The "experiment" alluded to so often by Professor Sen, it seems, is the elaboration of a "reality" by only two minds, whose willful influence on their surroundings is proportionately increased as the number of dreamers is limited. The discovery of the other tank merely casts into question which two are the dreamers and which remain in reality, at least as we recognize it.
Rosa and Adam's adventure is certainly more thrilling and colorful. Jailed for their antics in the local bar, each agent envisions a way out, perhaps only by the sheer force of their imagination: she sees a portal to the universe of her happier, anomaly-free childhood appear in her cell; he imagines escaping by his charm on a handsome police officer whose name he is improbably, but not impossibly, able to guess. It just might be that the "magic" Adam speaks of (FBP #9: 4) is the real thing, the inexplicable dominion of volition over one's universe. The ultimately harmless and unsettlingly beautiful rain of Newton's Gulch balls approaches something like fantasy. Theirs is a world of wonder and excitement and, for Rosa, unease.

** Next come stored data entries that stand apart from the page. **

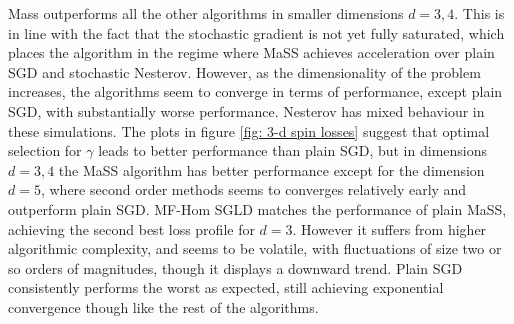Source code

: \documentclass{article}
\theoremstyle{mystyle}
\begin{document}
Mass outperforms all the other algorithms in smaller dimensions $ d=3, 4$. This is in line with the fact that the stochastic gradient is not yet fully saturated, which places the algorithm in the regime where MaSS achieves acceleration over plain SGD and stochastic Nesterov. However, as the dimensionality of the problem increases, the algorithms seem to converge in terms of performance, except plain SGD, with substantially worse performance. Nesterov has mixed behaviour in these simulations. The plots in figure \ref{fig: 3-d spin losses} suggest that optimal selection for $ \gamma$ leads to better performance than plain SGD, but in dimensions $ d=3, 4$ the MaSS algorithm has better performance except for the dimension $ d=5$, where second order methods seems to converges relatively early and outperform plain SGD. MF-Hom SGLD matches the performance of plain MaSS, achieving the second best loss profile for $ d=3$. However it suffers from higher algorithmic complexity, and seems to be volatile, with fluctuations of size two or so orders of magnitudes, though it displays a downward trend. Plain SGD consistently performs the worst as expected, still achieving exponential convergence though like the rest of the algorithms. \\
\end{document}
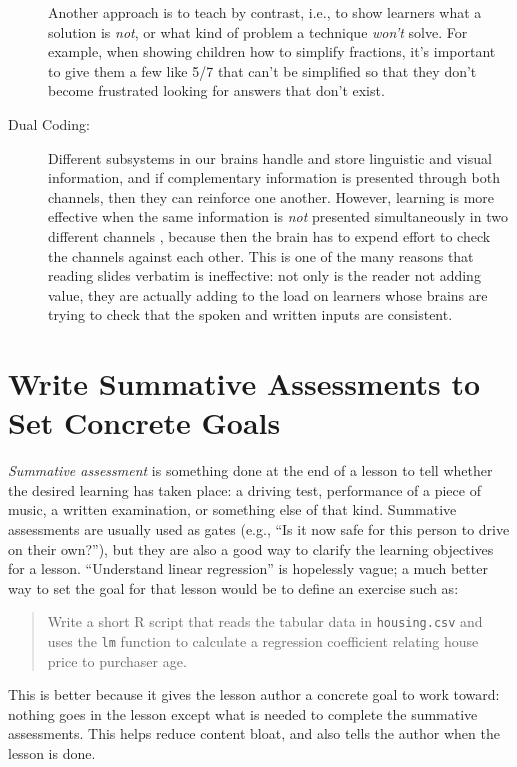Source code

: \documentclass[10pt,letterpaper]{article}
\newcommand{\rulemajor}[1]{\section{#1}}
\begin{document}
\begin{description}
  Another approach is to teach by contrast, i.e., to show learners what a
  solution is \emph{not}, or what kind of problem a technique \emph{won't}
  solve. For example, when showing children how to simplify fractions, it's
  important to give them a few like 5/7 that can't be simplified so that they
  don't become frustrated looking for answers that don't exist.

\item[Dual Coding:] Different subsystems in our brains handle and store
  linguistic and visual information, and if complementary information is
  presented through both channels, then they can reinforce one another. However,
  learning is more effective when the same information is \emph{not} presented
  simultaneously in two different channels \cite{Maye2003,Maye2009}, because
  then the brain has to expend effort to check the channels against each other.
  This is one of the many reasons that reading slides verbatim is ineffective:
  not only is the reader not adding value, they are actually adding to the load
  on learners whose brains are trying to check that the spoken and written
  inputs are consistent.

\end{description}

\rulemajor{Write Summative Assessments to Set Concrete Goals}

\emph{Summative assessment} is something done at the end of a lesson to tell
whether the desired learning has taken place: a driving test, performance of a
piece of music, a written examination, or something else of that kind.
Summative assessments are usually used as gates (e.g., ``Is it now safe for this
person to drive on their own?''), but they are also a good way to clarify the
learning objectives for a lesson.  ``Understand linear regression'' is
hopelessly vague; a much better way to set the goal for that lesson would
be to define an exercise such as:

\begin{quotation}

  \noindent
  Write a short R script that reads the tabular data in \texttt{housing.csv}
  and uses the \texttt{lm} function to calculate a regression coefficient
  relating house price to purchaser age.

\end{quotation}

This is better because it gives the lesson author a concrete goal to work
toward: nothing goes in the lesson except what is needed to complete the
summative assessments.  This helps reduce content bloat, and also tells the
author when the lesson is done.
\end{document}
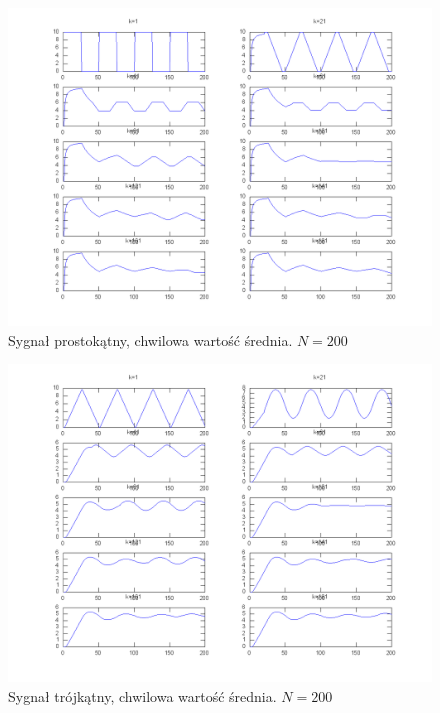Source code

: \documentclass[wide,a4paper,titlepage,12pt]{mwart}
\begin{document}
      \begin{landscape}
        \begin{figure}[htbp]
          \begin{center}
            \includegraphics[scale=.5]{out/Figure3.png}
            \caption{\label{wykres3}Sygnał prostokątny, chwilowa wartość średnia. $N=200$}
          \end{center}
        \end{figure}
      \end{landscape}

      \begin{landscape}
        \begin{figure}[htbp]
          \begin{center}
            \includegraphics[scale=.5]{out/Figure4.png}
            \caption{\label{wykres4}Sygnał trójkątny, chwilowa wartość średnia. $N=200$}
          \end{center}
        \end{figure}
      \end{landscape}
\end{document}
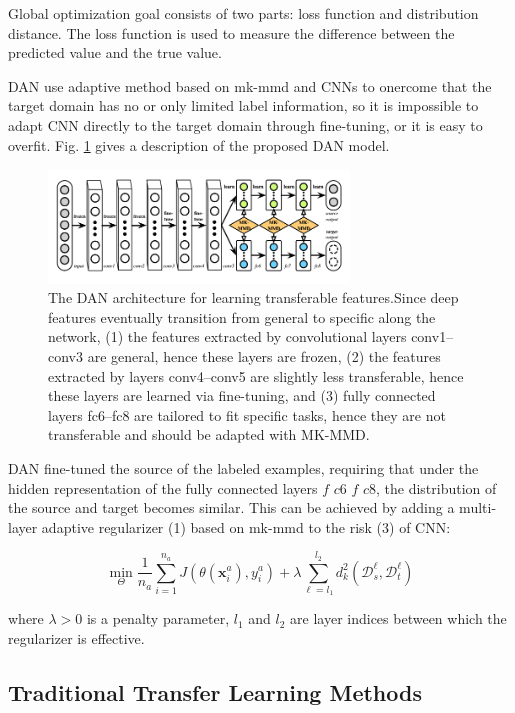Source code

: \documentclass[conference]{IEEEtran}
\begin{document}
Global optimization goal consists of two parts: loss function and distribution distance. The loss function is used to measure the difference between the predicted value and the true value.

DAN use adaptive method based on mk-mmd and CNNs to onercome that the target domain has no or only limited label information, so it is impossible to adapt CNN directly to the target domain through fine-tuning, or it is easy to overfit. Fig. \ref{kFig2} gives a description of the proposed DAN model.

\begin{center}
	\begin{figure}[htbp]
		\centering
		\label{kFig2}
		\includegraphics[width=8cm]{image/DAN.png}
		\caption{The DAN architecture for learning transferable features.Since deep features eventually transition from general to specific along the network, (1) the features extracted by convolutional layers conv1–conv3 are general, hence these layers are frozen, (2) the features extracted by layers conv4–conv5 are slightly less transferable, hence these layers are learned via fine-tuning, and (3) fully connected layers fc6–fc8 are tailored to fit specific tasks, hence they are not transferable and should be adapted with MK-MMD.\cite{Long2015Learning}}
	\end{figure}
\end{center}

DAN fine-tuned the source of the labeled examples, requiring that under the hidden representation of the fully connected layers $f$ $c6$ $f$ $c8$, the distribution of the source and target becomes similar. This can be achieved by adding a multi-layer adaptive regularizer (1) based on mk-mmd to the risk (3) of CNN:

$$
\min _{\Theta} \frac{1}{n_{a}} \sum_{i=1}^{n_{a}} J\left(\theta\left(\mathbf{x}_{i}^{a}\right), y_{i}^{a}\right)+\lambda \sum_{\ell=l_{1}}^{l_{2}} d_{k}^{2}\left(\mathcal{D}_{s}^{\ell}, \mathcal{D}_{t}^{\ell}\right)
$$


where $\lambda > 0$ is a penalty parameter, $l_1$ and $l_2$ are layer indices between which the regularizer is effective.

\subsection{Traditional Transfer Learning Methods}
\end{document}
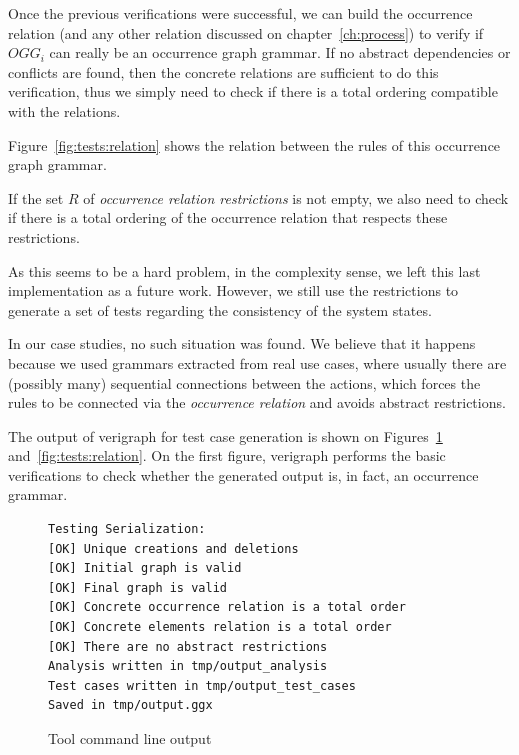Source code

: Once the previous verifications were successful, we can build the occurrence relation (and any other relation discussed on chapter~\ref{ch:process}) to verify if $OGG_i$ can really be an occurrence graph grammar. If no abstract dependencies or conflicts are found, then the concrete relations are sufficient to do this verification, thus we simply need to check if there is a total ordering compatible with the relations.

\begin{example} Figure~\ref{fig:tests:relation} shows the relation between the rules of this occurrence graph grammar.
\end{example}

If the set $R$ of \emph{occurrence relation restrictions} is not empty, we also need to check if there is a total ordering of the occurrence relation that respects these restrictions.

As this seems to be a hard problem, in the complexity sense, we left this last implementation as a future work. However, we still use the restrictions to generate a set of tests regarding the consistency of the system states.

In our case studies, no such situation was found. We believe that it happens because we used grammars extracted from real use cases, where usually there are (possibly many) sequential connections between the actions, which forces the rules to be connected via the \emph{occurrence relation} and avoids abstract restrictions.

The output of verigraph for test case generation is shown on Figures~\ref{fig:tests:checklist} and~\ref{fig:tests:relation}. On the first figure, verigraph performs the basic verifications to check whether the generated output is, in fact, an occurrence grammar.

\begin{figure}[!ht]
\caption{Tool command line output}
\begin{verbatim}
Testing Serialization:
[OK] Unique creations and deletions
[OK] Initial graph is valid
[OK] Final graph is valid
[OK] Concrete occurrence relation is a total order
[OK] Concrete elements relation is a total order
[OK] There are no abstract restrictions
Analysis written in tmp/output_analysis
Test cases written in tmp/output_test_cases
Saved in tmp/output.ggx
\end{verbatim}
  \label{fig:tests:checklist}
\end{figure}

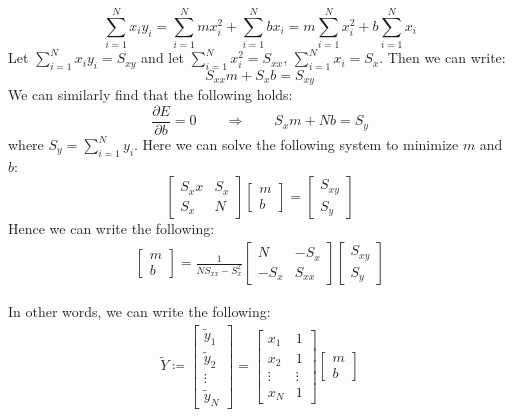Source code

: \documentclass[11pt]{article}
\theoremstyle{break}
\theoremstyle{break}
\begin{document}
$$\sum_{i=1}^Nx_iy_i = \sum_{i=1}^Nm x_i^2 + \sum_{i=1}^N bx_i = m\sum_{i=1}^N x_i^2 + b\sum_{i=1}^Nx_i$$
Let $\sum_{i=1}^Nx_iy_i = S_{xy}$ and let $\sum_{i=1}^N x_i^2 = S_{xx}$, $\sum_{i=1}^Nx_i = S_x$. Then we can write: 
$$S_{xx} m + S_{x} b = S_{xy}$$
We can similarly find that the following holds:
$$\frac{\partial E}{\partial b} = 0 \qquad\Rightarrow\qquad S_xm + Nb = S_y$$
where $S_y =  \sum_{i=1}^N y_i$.
Here we can solve the following system to minimize $m$ and $b$:
$$\begin{bmatrix}
S_xx & S_x \\ S_x & N
\end{bmatrix}\begin{bmatrix}
m \\ b
\end{bmatrix} = 
\begin{bmatrix}
S_{xy} \\ S_y
\end{bmatrix}
$$
Hence we can write the following:
\begin{align*}
\begin{bmatrix}
m \\ b
\end{bmatrix}
= \frac{1}{NS_{xx}-S_x^2}
\begin{bmatrix}
N & -S_x \\ -S_x & S_{xx}  
\end{bmatrix}
\begin{bmatrix}
S_{xy} \\ S_{y}
\end{bmatrix}
\end{align*}

In other words, we can write the following:
\begin{align*}
\widetilde{Y} \coloneqq \begin{bmatrix}
\widetilde{y}_1\\ \widetilde{y}_2 \\\vdots \\ \widetilde{y}_N
\end{bmatrix} = \begin{bmatrix}
x_1 & 1 \\ x_2 & 1 \\ \vdots & \vdots \\ x_N &1 
\end{bmatrix}
\begin{bmatrix}
m \\ b
\end{bmatrix}
\end{align*}
\end{document}
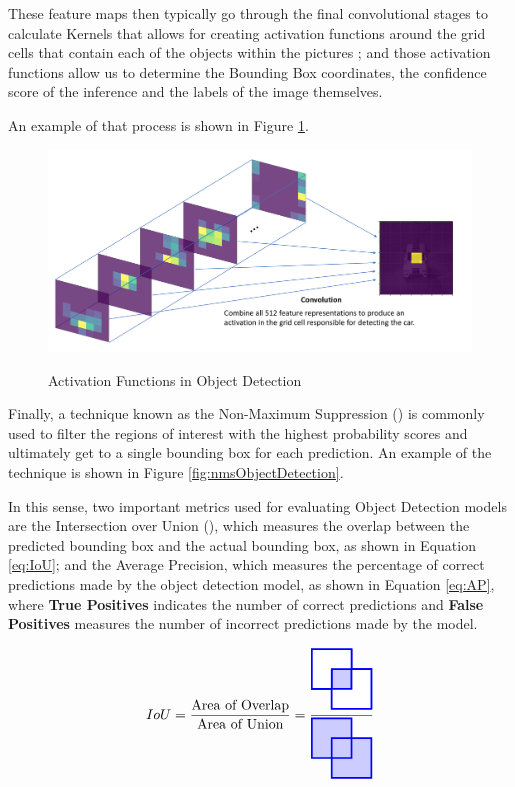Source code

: These feature maps then typically go through the final convolutional stages to
calculate Kernels that allows for creating activation functions around the grid
cells that contain each of the objects within the pictures \cite{JeremyJordan};
and those activation functions allow us to determine the Bounding Box
coordinates, the confidence score of the inference and the labels of the image
themselves. 

An example of that process is shown in Figure \ref{fig:convolutionActivation}.

\begin{figure}[H]
	\centering
	\caption[Activation Functions in Object Detection]{Activation Functions in Object Detection}
    \includegraphics[width=1\textwidth]{./images/convolution-activation.png}
	\label{fig:convolutionActivation}
\end{figure}

Finally, a technique known as the Non-Maximum Suppression
() is commonly used to filter the regions
of interest with the highest probability scores and ultimately get to a single
bounding box for each prediction. 
An example of the technique is shown in Figure \ref{fig:nmsObjectDetection}.

In this sense, two important metrics used for evaluating Object Detection models
are the Intersection over Union (), which measures 
the overlap between the predicted bounding box and the actual bounding box, 
as shown in Equation \ref{eq:IoU}; and the Average Precision, which measures the percentage 
of correct predictions made by the object detection model, as shown in Equation 
\ref{eq:AP}, where \textbf{True Positives} indicates the number of correct predictions and
\textbf{False Positives} measures the number of incorrect predictions made by the model.

\begin{equation}
\label{eq:IoU}
IoU = \frac{\text{Area of Overlap}}{\text{Area of Union}}=
\frac{
    \tikz{\fill[draw=blue, very thick, fill=blue!20] (0,0) rectangle (1,1) (0.5,-0.5) rectangle (1.5,0.5);
    \fill[draw=blue, very thick, fill=white, even odd rule] (0,0) rectangle (1,1) (0.5,-0.5) rectangle (1.5,0.5);}}
{\tikz{\fill[draw=blue, fill=blue!20, very thick] (0,0) rectangle (1,1) (0.5,-0.5) rectangle (1.5,0.5);}}
\end{equation}

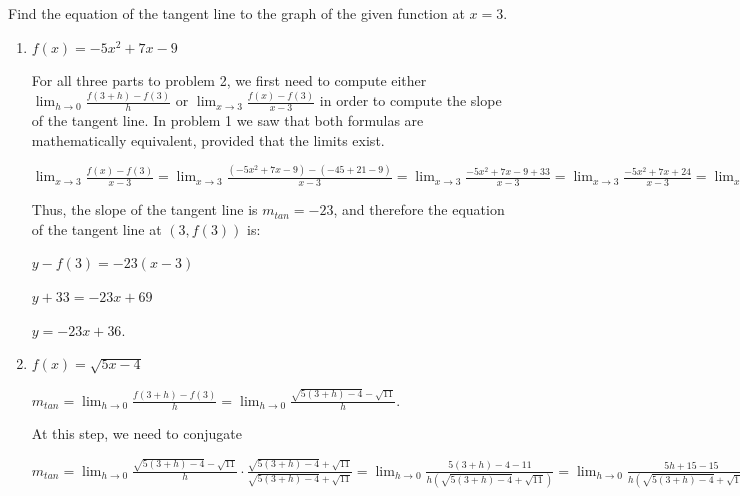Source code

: \documentclass[handout,nooutcomes]{ximera}
\begin{document}
	
	
\newpage
			
			

\begin{problem}
Find the equation of the tangent line to the graph of the given function at $x=3$.

	\begin{enumerate}
	
	\item  $f(x) = -5x^2 + 7x - 9$
		\begin{freeResponse}
		For all three parts to problem 2, we first need to compute either $\lim_{h \to 0} \frac{f(3+h) - f(3)}{h}$ or $\lim_{x \to 3} \frac{f(x) - f(3)}{x-3}$ in order to compute the slope of the tangent line.  In problem 1 we saw that both formulas are mathematically equivalent, provided that the limits exist.  
		
		$\lim_{x \to 3} \frac{f(x) - f(3)}{x-3}
		= \lim_{x \to 3} \frac{(-5x^2 + 7x - 9) - (-45 + 21 - 9)}{x-3}
		= \lim_{x \to 3} \frac{-5x^2 + 7x - 9 + 33}{x-3}
		= \lim_{x \to 3} \frac{-5x^2 + 7x + 24}{x-3}
		= \lim_{x \to 3} \frac{(x-3)(-5x -8)}{x-3}
		= \lim_{x \to 3} (-5x - 8)
		= -5(3) - 8
		= -23.$
		
		Thus, the slope of the tangent line is $m_{tan}=-23$, and therefore the equation of the tangent line at $(3, f(3))$ is:
		
		$y - f(3) = -23(x-3)$
		
		$y + 33 = -23x + 69$
		
		$y = -23x + 36.$
		\end{freeResponse}
		
		
		
	
	\item  $f(x) = \sqrt{5x-4}$
		\begin{freeResponse}
		$m_{tan} = \lim_{h \to 0} \frac{f(3+h) - f(3)}{h}
		= \lim_{h \to 0} \frac{\sqrt{5(3+h) - 4} - \sqrt{11}}{h}.$
		
		At this step, we need to conjugate
		
		$m_{tan} = \lim_{h \to 0} \frac{\sqrt{5(3+h) - 4} - \sqrt{11}}{h} \cdot \frac{\sqrt{5(3+h) - 4} + \sqrt{11}}{\sqrt{5(3+h) - 4} + \sqrt{11}} 
		= \lim_{h \to 0} \frac{5(3+h) - 4 - 11}{h \left( \sqrt{5(3+h) - 4} + \sqrt{11} \right) }
		= \lim_{h \to 0} \frac{5h + 15 - 15}{h \left( \sqrt{5(3+h) - 4} + \sqrt{11} \right) }
		= \lim_{h \to 0} \frac{5}{\left( \sqrt{5(3+h) - 4} + \sqrt{11} \right) }
		= \frac{5}{\sqrt{5(3+0) - 4} + \sqrt{11}}
		= \frac{5}{2 \sqrt{11}}.$
		

\end{freeResponse}
\end{enumerate}
\end{problem}
\end{document}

Cicero and Sen converse, though minds like theirs, perhaps, would imagine precisely conversation and Chinese take-out, a universe of their own making and desires, in which philosophy, physics and tasty spring rolls are the magic du jour. In which case, Groucho might have gotten wrong: a decent meal might perhaps be found outside reality.
But FBP #9's finest mystery—one that I admit overlooking at first—is the interest shown in Nakeet by Professor Hardy. The creation myth and associated commentary comes from his notes. Whichever Nakeet, that of Rosa and Adam or Cicero and Sen, turns out to be the "real" one, it's a strange one, one that generated a mythology of creation bound to imagination.